Hyundai wins US non-compliance case

By Chris Sleight13 January 2009

Decals, gauges and manuals in Korean was just one area in which some of the machines did not comply

Decals, gauges and manuals in Korean was just one area in which some of the machines did not comply with US requirements.

Hyundai Construction Equipment USA has been awarded US$ 1 million plus costs in a court case against an equipment dealer found to be importing non-compliant machines into the US.

The decision by Judge Harry D. Leinenweber of the Illinois Northern District Court said Chris Johnson Equipment of Macomb, Michigan illegally imported 29 Hyundai-branded wheeled loaders and excavators and sold them primarily to US customers.

The lawsuit filed by Hyundai in June 2005 accused Johnson of violating federal fair competition laws by selling products that did not meet the standards of Hyundai's authorised US models. According to Hyundai, serial numbers on the machines had been altered, none had warranty protection and some failed to me US Environmental Protection Agency (EPA) standards for engine emissions. The company also said some had manuals, markings and gauges in foreign languages, identifying them as being intended for non-US markets.

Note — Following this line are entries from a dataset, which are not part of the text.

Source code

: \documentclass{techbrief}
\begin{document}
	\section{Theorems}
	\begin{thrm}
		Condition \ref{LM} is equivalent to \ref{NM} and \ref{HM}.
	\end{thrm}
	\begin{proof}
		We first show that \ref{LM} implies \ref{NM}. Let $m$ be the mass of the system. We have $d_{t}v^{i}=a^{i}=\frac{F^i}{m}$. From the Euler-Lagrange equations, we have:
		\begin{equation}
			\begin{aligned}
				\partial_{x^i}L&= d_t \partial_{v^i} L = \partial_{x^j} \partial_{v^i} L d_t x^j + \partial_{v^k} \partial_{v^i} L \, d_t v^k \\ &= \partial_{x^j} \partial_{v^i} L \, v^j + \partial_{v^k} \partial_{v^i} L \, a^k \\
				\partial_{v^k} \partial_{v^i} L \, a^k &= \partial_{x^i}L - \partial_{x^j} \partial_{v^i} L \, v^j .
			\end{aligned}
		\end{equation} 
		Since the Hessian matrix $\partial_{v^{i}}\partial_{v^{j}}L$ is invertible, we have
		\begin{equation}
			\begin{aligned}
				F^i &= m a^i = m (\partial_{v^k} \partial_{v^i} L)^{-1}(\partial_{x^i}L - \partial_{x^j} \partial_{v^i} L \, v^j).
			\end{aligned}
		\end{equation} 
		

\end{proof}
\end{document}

The ruling made under the US Lanham Act, which relates to the protection of trademarks, bars Johnson from importing or selling Hyundai equipment, unless it is purchased from an authorised Hyundai dealer. The company was also ordered to hand over all the illegal equipment still in its possession to cover Hyundai's court costs.

Commenting on the ruling, John Lim, president of Hyundai Construction Equipment USA said, "We pursued this case in the interests of protecting and strengthening our US dealer network. Grey market equipment sales put our dealers at a distinct competitive and financial disadvantage. It's our responsibility to keep the playing field as level as possible."

Frederic Mendelsohn of Hyundai's counsel, Warren, McKay & Serritella, added, "This is an example of a manufacturing company fighting back against grey market importers who threaten legitimate dealers by offering equipment that doesn't meet the advanced capabilities of the company's US product line."